Africa will develop with oil and gas – whether the West likes it or not

gas

(Zbynek Burival, Unsplash)

This article is brought to you thanks to the collaboration of The European Sting with the World Economic Forum.

Author: NJ Ayuk, Global Shaper


  • Boycotting oil and gas firms in Africa is a misguided course of action.
  • Many are diversifying into renewables.
  • Africa’s time to grow is here – and its natural resources are a part of that.

In a 2014 article, Archbishop Desmond Tutu of South Africa argued for an Apartheid-style boycott on coal, oil and gas companies as a way to fight climate change and help ensure global environmental sustainability goals. “We must stop climate change. And we can, if we use the tactics that worked in South Africa against the worst carbon emitters,” he wrote.

Climate change is something to be rightfully concerned about. But although Tutu’s sentiment is laudable, it is also misguided. Oil and gas companies are not autocratic regimes focused on oppressing the people and steal their resources. They are businesses. Boycotting oil and gas companies will not have an impact on carbon emissions, but will raise the price of fuel in the long run. That is not the intended goal.

 

Oil and gas companies are increasingly diversifying their portfolios to include renewable energy assets. Many of them are at the forefront of research and development of new technologies to help develop renewable resources.

They are also transitioning into ‘energy companies’ and are even rebranding, with Equinor (formerly Statoil) being the most evident example. Who else is better prepared, better funded, and better placed to drive the energy transition we all seek?

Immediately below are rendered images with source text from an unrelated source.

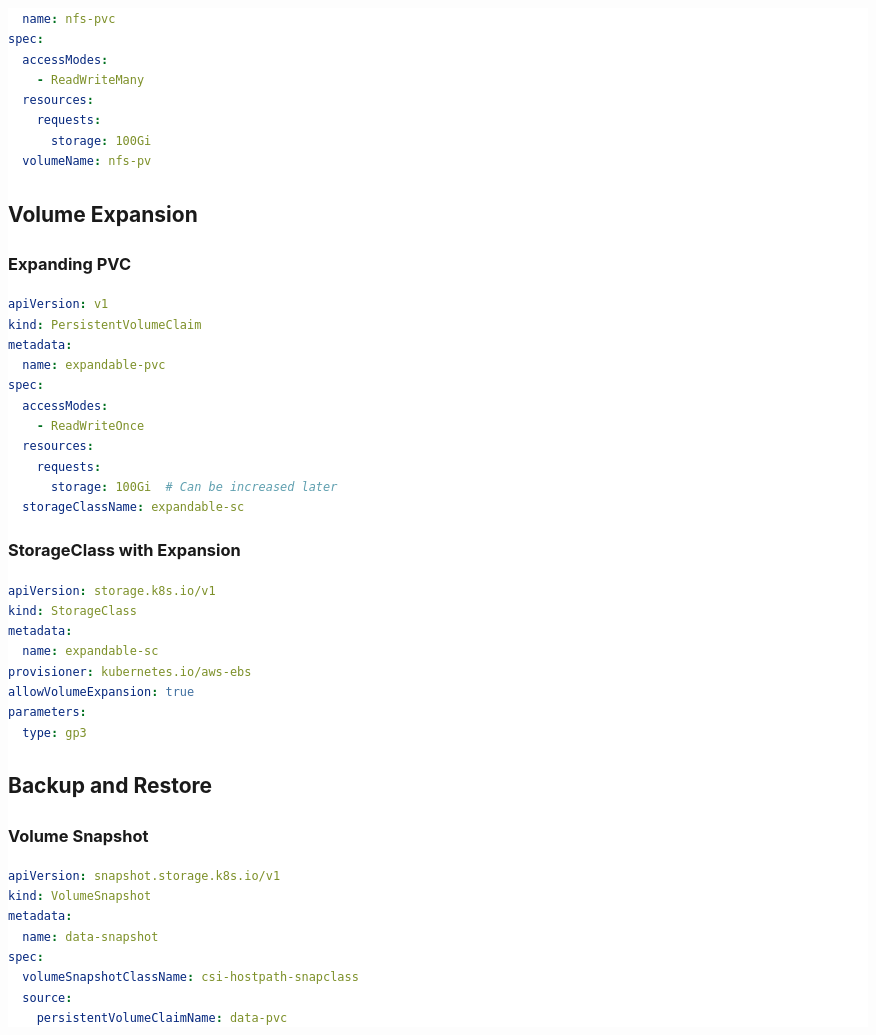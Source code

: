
 ```yaml
  name: nfs-pvc
spec:
  accessModes:
    - ReadWriteMany
  resources:
    requests:
      storage: 100Gi
  volumeName: nfs-pv
```

## Volume Expansion

### Expanding PVC

```yaml
apiVersion: v1
kind: PersistentVolumeClaim
metadata:
  name: expandable-pvc
spec:
  accessModes:
    - ReadWriteOnce
  resources:
    requests:
      storage: 100Gi  # Can be increased later
  storageClassName: expandable-sc
```

### StorageClass with Expansion

```yaml
apiVersion: storage.k8s.io/v1
kind: StorageClass
metadata:
  name: expandable-sc
provisioner: kubernetes.io/aws-ebs
allowVolumeExpansion: true
parameters:
  type: gp3
```

## Backup and Restore

### Volume Snapshot

```yaml
apiVersion: snapshot.storage.k8s.io/v1
kind: VolumeSnapshot
metadata:
  name: data-snapshot
spec:
  volumeSnapshotClassName: csi-hostpath-snapclass
  source:
    persistentVolumeClaimName: data-pvc
```
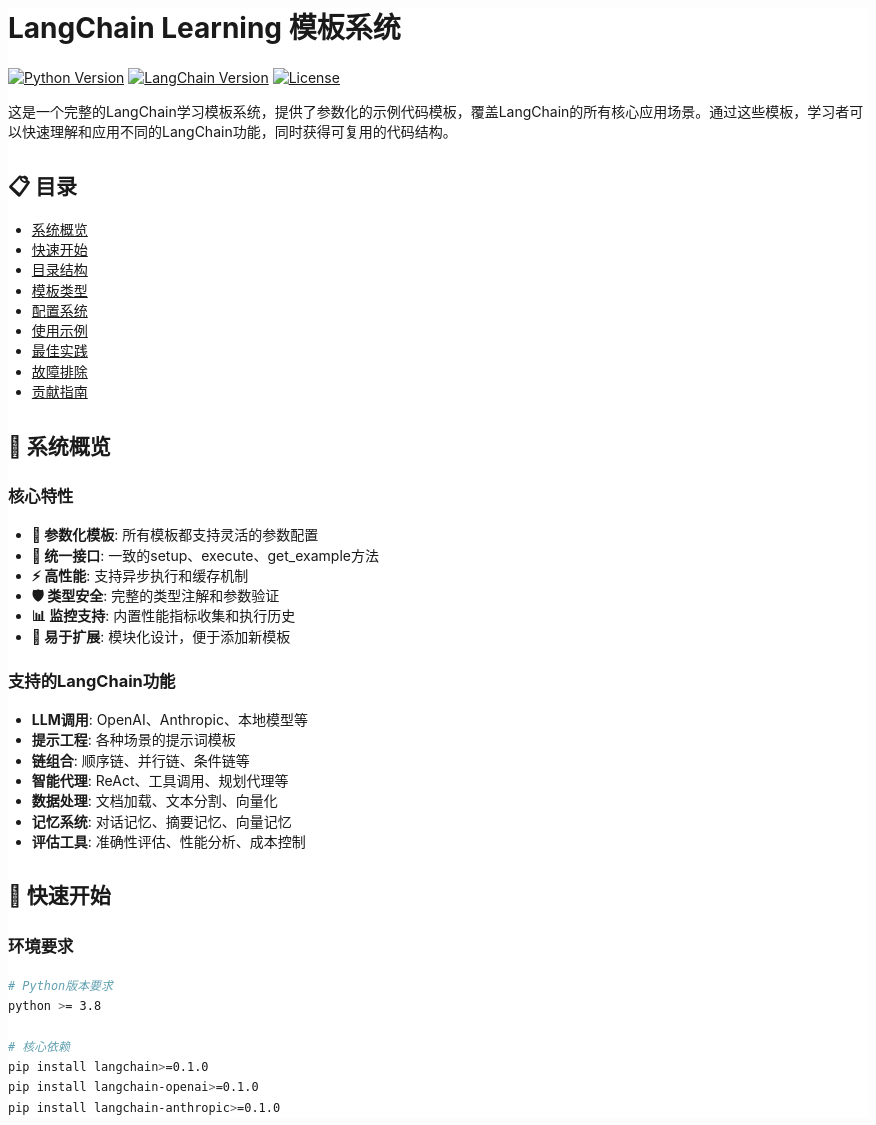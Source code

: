 # LangChain Learning 模板系统

[![Python Version](https://img.shields.io/badge/python-3.8+-blue.svg)](https://python.org)
[![LangChain Version](https://img.shields.io/badge/langchain-0.1+-green.svg)](https://github.com/langchain-ai/langchain)
[![License](https://img.shields.io/badge/license-MIT-blue.svg)](LICENSE)

这是一个完整的LangChain学习模板系统，提供了参数化的示例代码模板，覆盖LangChain的所有核心应用场景。通过这些模板，学习者可以快速理解和应用不同的LangChain功能，同时获得可复用的代码结构。

## 📋 目录

- [系统概览](#系统概览)
- [快速开始](#快速开始)
- [目录结构](#目录结构)
- [模板类型](#模板类型)
- [配置系统](#配置系统)
- [使用示例](#使用示例)
- [最佳实践](#最佳实践)
- [故障排除](#故障排除)
- [贡献指南](#贡献指南)

## 🎯 系统概览

### 核心特性

- **📝 参数化模板**: 所有模板都支持灵活的参数配置
- **🔄 统一接口**: 一致的setup、execute、get_example方法
- **⚡ 高性能**: 支持异步执行和缓存机制
- **🛡️ 类型安全**: 完整的类型注解和参数验证
- **📊 监控支持**: 内置性能指标收集和执行历史
- **🔧 易于扩展**: 模块化设计，便于添加新模板

### 支持的LangChain功能

- **LLM调用**: OpenAI、Anthropic、本地模型等
- **提示工程**: 各种场景的提示词模板
- **链组合**: 顺序链、并行链、条件链等
- **智能代理**: ReAct、工具调用、规划代理等
- **数据处理**: 文档加载、文本分割、向量化
- **记忆系统**: 对话记忆、摘要记忆、向量记忆
- **评估工具**: 准确性评估、性能分析、成本控制

## 🚀 快速开始

### 环境要求

```bash
# Python版本要求
python >= 3.8

# 核心依赖
pip install langchain>=0.1.0
pip install langchain-openai>=0.1.0
pip install langchain-anthropic>=0.1.0
```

Demonizing energy companies is not a constructive way forward, and ignoring the role that carbon-based fuels have played in driving human progress distorts the public debate.

We cannot expect African nations, which together emitted seven times less CO2 than China last year and four times less than the US, according to the Global Carbon Atlas (see figure below), to undermine their best opportunities for economic development by simply aligning with the Western view of how to tackle carbon emissions.

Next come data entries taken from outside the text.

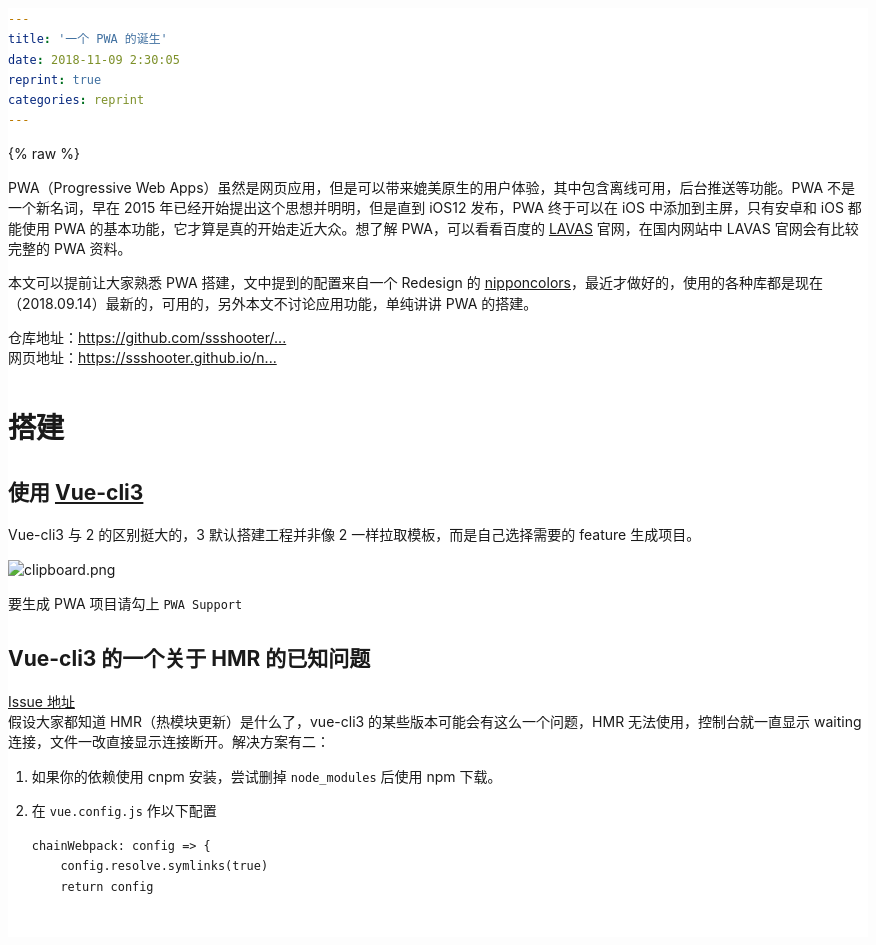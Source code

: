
 ```yaml
---
title: '一个 PWA 的诞生' 
date: 2018-11-09 2:30:05
reprint: true
categories: reprint
---
```


{% raw %}
<p>PWA&#xFF08;Progressive Web Apps&#xFF09;&#x867D;&#x7136;&#x662F;&#x7F51;&#x9875;&#x5E94;&#x7528;&#xFF0C;&#x4F46;&#x662F;&#x53EF;&#x4EE5;&#x5E26;&#x6765;&#x5AB2;&#x7F8E;&#x539F;&#x751F;&#x7684;&#x7528;&#x6237;&#x4F53;&#x9A8C;&#xFF0C;&#x5176;&#x4E2D;&#x5305;&#x542B;&#x79BB;&#x7EBF;&#x53EF;&#x7528;&#xFF0C;&#x540E;&#x53F0;&#x63A8;&#x9001;&#x7B49;&#x529F;&#x80FD;&#x3002;PWA &#x4E0D;&#x662F;&#x4E00;&#x4E2A;&#x65B0;&#x540D;&#x8BCD;&#xFF0C;&#x65E9;&#x5728; 2015 &#x5E74;&#x5DF2;&#x7ECF;&#x5F00;&#x59CB;&#x63D0;&#x51FA;&#x8FD9;&#x4E2A;&#x601D;&#x60F3;&#x5E76;&#x660E;&#x660E;&#xFF0C;&#x4F46;&#x662F;&#x76F4;&#x5230; iOS12 &#x53D1;&#x5E03;&#xFF0C;PWA &#x7EC8;&#x4E8E;&#x53EF;&#x4EE5;&#x5728; iOS &#x4E2D;&#x6DFB;&#x52A0;&#x5230;&#x4E3B;&#x5C4F;&#xFF0C;&#x53EA;&#x6709;&#x5B89;&#x5353;&#x548C; iOS &#x90FD;&#x80FD;&#x4F7F;&#x7528; PWA &#x7684;&#x57FA;&#x672C;&#x529F;&#x80FD;&#xFF0C;&#x5B83;&#x624D;&#x7B97;&#x662F;&#x771F;&#x7684;&#x5F00;&#x59CB;&#x8D70;&#x8FD1;&#x5927;&#x4F17;&#x3002;&#x60F3;&#x4E86;&#x89E3; PWA&#xFF0C;&#x53EF;&#x4EE5;&#x770B;&#x770B;&#x767E;&#x5EA6;&#x7684; <a href="https://lavas.baidu.com/pwa" rel="nofollow noreferrer" target="_blank">LAVAS</a> &#x5B98;&#x7F51;&#xFF0C;&#x5728;&#x56FD;&#x5185;&#x7F51;&#x7AD9;&#x4E2D; LAVAS &#x5B98;&#x7F51;&#x4F1A;&#x6709;&#x6BD4;&#x8F83;&#x5B8C;&#x6574;&#x7684; PWA &#x8D44;&#x6599;&#x3002;</p><p>&#x672C;&#x6587;&#x53EF;&#x4EE5;&#x63D0;&#x524D;&#x8BA9;&#x5927;&#x5BB6;&#x719F;&#x6089; PWA &#x642D;&#x5EFA;&#xFF0C;&#x6587;&#x4E2D;&#x63D0;&#x5230;&#x7684;&#x914D;&#x7F6E;&#x6765;&#x81EA;&#x4E00;&#x4E2A; Redesign &#x7684; <a href="http://nipponcolors.com/" rel="nofollow noreferrer" target="_blank">nipponcolors</a>&#xFF0C;&#x6700;&#x8FD1;&#x624D;&#x505A;&#x597D;&#x7684;&#xFF0C;&#x4F7F;&#x7528;&#x7684;&#x5404;&#x79CD;&#x5E93;&#x90FD;&#x662F;&#x73B0;&#x5728;&#xFF08;2018.09.14&#xFF09;&#x6700;&#x65B0;&#x7684;&#xFF0C;&#x53EF;&#x7528;&#x7684;&#xFF0C;&#x53E6;&#x5916;&#x672C;&#x6587;&#x4E0D;&#x8BA8;&#x8BBA;&#x5E94;&#x7528;&#x529F;&#x80FD;&#xFF0C;&#x5355;&#x7EAF;&#x8BB2;&#x8BB2; PWA &#x7684;&#x642D;&#x5EFA;&#x3002;</p><p>&#x4ED3;&#x5E93;&#x5730;&#x5740;&#xFF1A;<a href="https://github.com/ssshooter/nippon-color" rel="nofollow noreferrer" target="_blank">https://github.com/ssshooter/...</a><br>&#x7F51;&#x9875;&#x5730;&#x5740;&#xFF1A;<a href="https://ssshooter.github.io/nippon-color/#/" rel="nofollow noreferrer" target="_blank">https://ssshooter.github.io/n...</a></p><h1 id="articleHeader0">&#x642D;&#x5EFA;</h1><h2 id="articleHeader1">&#x4F7F;&#x7528; <a href="https://cli.vuejs.org/guide/creating-a-project.html#vue-create" rel="nofollow noreferrer" target="_blank">Vue-cli3</a></h2><p>Vue-cli3 &#x4E0E; 2 &#x7684;&#x533A;&#x522B;&#x633A;&#x5927;&#x7684;&#xFF0C;3 &#x9ED8;&#x8BA4;&#x642D;&#x5EFA;&#x5DE5;&#x7A0B;&#x5E76;&#x975E;&#x50CF; 2 &#x4E00;&#x6837;&#x62C9;&#x53D6;&#x6A21;&#x677F;&#xFF0C;&#x800C;&#x662F;&#x81EA;&#x5DF1;&#x9009;&#x62E9;&#x9700;&#x8981;&#x7684; feature &#x751F;&#x6210;&#x9879;&#x76EE;&#x3002;</p><p><span class="img-wrap"><img data-src="/img/bVbgXUI?w=1492&amp;h=818" src="https://static.alili.tech/img/bVbgXUI?w=1492&amp;h=818" alt="clipboard.png" title="clipboard.png" style="cursor:pointer;display:inline"></span></p><p>&#x8981;&#x751F;&#x6210; PWA &#x9879;&#x76EE;&#x8BF7;&#x52FE;&#x4E0A; <code>PWA Support</code></p><h2 id="articleHeader2">Vue-cli3 &#x7684;&#x4E00;&#x4E2A;&#x5173;&#x4E8E; HMR &#x7684;&#x5DF2;&#x77E5;&#x95EE;&#x9898;</h2><p><a href="https://github.com/vuejs/vue-cli/issues/1559" rel="nofollow noreferrer" target="_blank">Issue &#x5730;&#x5740;</a><br>&#x5047;&#x8BBE;&#x5927;&#x5BB6;&#x90FD;&#x77E5;&#x9053; HMR&#xFF08;&#x70ED;&#x6A21;&#x5757;&#x66F4;&#x65B0;&#xFF09;&#x662F;&#x4EC0;&#x4E48;&#x4E86;&#xFF0C;vue-cli3 &#x7684;&#x67D0;&#x4E9B;&#x7248;&#x672C;&#x53EF;&#x80FD;&#x4F1A;&#x6709;&#x8FD9;&#x4E48;&#x4E00;&#x4E2A;&#x95EE;&#x9898;&#xFF0C;HMR &#x65E0;&#x6CD5;&#x4F7F;&#x7528;&#xFF0C;&#x63A7;&#x5236;&#x53F0;&#x5C31;&#x4E00;&#x76F4;&#x663E;&#x793A; waiting &#x8FDE;&#x63A5;&#xFF0C;&#x6587;&#x4EF6;&#x4E00;&#x6539;&#x76F4;&#x63A5;&#x663E;&#x793A;&#x8FDE;&#x63A5;&#x65AD;&#x5F00;&#x3002;&#x89E3;&#x51B3;&#x65B9;&#x6848;&#x6709;&#x4E8C;&#xFF1A;</p><ol><li>&#x5982;&#x679C;&#x4F60;&#x7684;&#x4F9D;&#x8D56;&#x4F7F;&#x7528; cnpm &#x5B89;&#x88C5;&#xFF0C;&#x5C1D;&#x8BD5;&#x5220;&#x6389; <code>node_modules</code> &#x540E;&#x4F7F;&#x7528; npm &#x4E0B;&#x8F7D;&#x3002;</li><li><p>&#x5728; <code>vue.config.js</code> &#x4F5C;&#x4EE5;&#x4E0B;&#x914D;&#x7F6E;</p><div class="widget-codetool" style="display:none"><div class="widget-codetool--inner"><span class="selectCode code-tool" data-toggle="tooltip" data-placement="top" title="" data-original-title="&#x5168;&#x9009;"></span> <span type="button" class="copyCode code-tool" data-toggle="tooltip" data-placement="top" data-clipboard-text="chainWebpack: config =&gt; {
    config.resolve.symlinks(true)
    return config
}," title="" data-original-title="&#x590D;&#x5236;"></span> <span type="button" class="saveToNote code-tool" data-toggle="tooltip" data-placement="top" title="" data-original-title="&#x653E;&#x8FDB;&#x7B14;&#x8BB0;"></span></div></div><pre class="hljs lua"><code>chainWebpack: <span class="hljs-built_in">config</span> =&gt; {
    <span class="hljs-built_in">config</span>.resolve.symlinks(<span class="hljs-literal">true</span>)
    <span class="hljs-keyword">return</span> <span class="hljs-built_in">config</span>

Gabriel Obiang Lima, Equatorial Guinea’s minister of mines and hydrocarbons, summed it up decisively to the press last week during Africa Oil Week in Cape Town. “Under no circumstances are we going to be apologising,” he said. “Anybody out of the continent saying we should not develop those [oil and gas] fields, that is criminal. It is very unfair.”

While a few nations across the African continent have been producing hydrocarbons for decades, these resources have mostly been exported to fuel industrial development in Europe, the US and Asia. The reasons for this are varied and have as much to do with the European colonial legacy as with the lack of existing financial resources and expertise to develop local economies over the last century.

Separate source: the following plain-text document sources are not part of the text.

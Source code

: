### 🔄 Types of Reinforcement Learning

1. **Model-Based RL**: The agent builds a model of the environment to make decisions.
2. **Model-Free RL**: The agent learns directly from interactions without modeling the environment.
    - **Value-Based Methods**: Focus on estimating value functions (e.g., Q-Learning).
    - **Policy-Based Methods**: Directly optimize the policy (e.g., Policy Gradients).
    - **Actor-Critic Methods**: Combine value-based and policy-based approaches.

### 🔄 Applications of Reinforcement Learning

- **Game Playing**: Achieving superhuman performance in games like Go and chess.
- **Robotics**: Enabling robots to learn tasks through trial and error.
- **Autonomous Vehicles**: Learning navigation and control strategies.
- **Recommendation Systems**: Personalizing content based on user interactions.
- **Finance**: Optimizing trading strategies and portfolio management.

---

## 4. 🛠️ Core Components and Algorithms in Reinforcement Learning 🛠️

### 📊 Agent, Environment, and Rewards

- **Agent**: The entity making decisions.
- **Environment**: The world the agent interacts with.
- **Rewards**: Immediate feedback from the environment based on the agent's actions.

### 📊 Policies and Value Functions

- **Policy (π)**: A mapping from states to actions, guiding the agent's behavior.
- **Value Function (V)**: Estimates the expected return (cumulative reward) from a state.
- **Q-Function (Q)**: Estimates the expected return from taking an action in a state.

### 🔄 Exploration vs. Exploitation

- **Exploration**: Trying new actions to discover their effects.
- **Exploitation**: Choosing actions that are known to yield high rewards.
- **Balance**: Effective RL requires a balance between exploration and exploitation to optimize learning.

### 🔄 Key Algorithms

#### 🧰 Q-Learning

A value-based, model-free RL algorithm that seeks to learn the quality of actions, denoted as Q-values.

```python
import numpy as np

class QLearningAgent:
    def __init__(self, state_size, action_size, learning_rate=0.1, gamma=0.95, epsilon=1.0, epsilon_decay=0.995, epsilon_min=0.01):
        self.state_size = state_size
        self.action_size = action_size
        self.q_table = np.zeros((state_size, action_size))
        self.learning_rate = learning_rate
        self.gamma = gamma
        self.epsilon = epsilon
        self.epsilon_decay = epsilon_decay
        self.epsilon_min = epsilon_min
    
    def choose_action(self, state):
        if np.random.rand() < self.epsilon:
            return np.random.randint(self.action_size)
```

We must remember that nearly half of all Africans still don’t have access to electricity and that nearly every company in the continent struggles with the lack of power reliability, which raises operational costs, reduces productivity and hurts their ability to compete in international markets. As I have argued and championed for years, African nations are finally starting to make use of these resources to develop their own national economies. Today, natural gas is by far the most economically sustainable way of producing power in enough quantities to fuel economic development.

Spot the continent
Spot the continent
Image: Global Carbon Atlas

The African Development Bank has estimated that between $130 and $170 billion a year until 2025 would be needed to close the infrastructure gap across the continent. How are African nations to fund these fundamental developments if they give up on exploring their natural resources? How can the Western world, or anyone for that matter, demand, that African nations leave these resources underground when it was these same resources that powered economic development everywhere else?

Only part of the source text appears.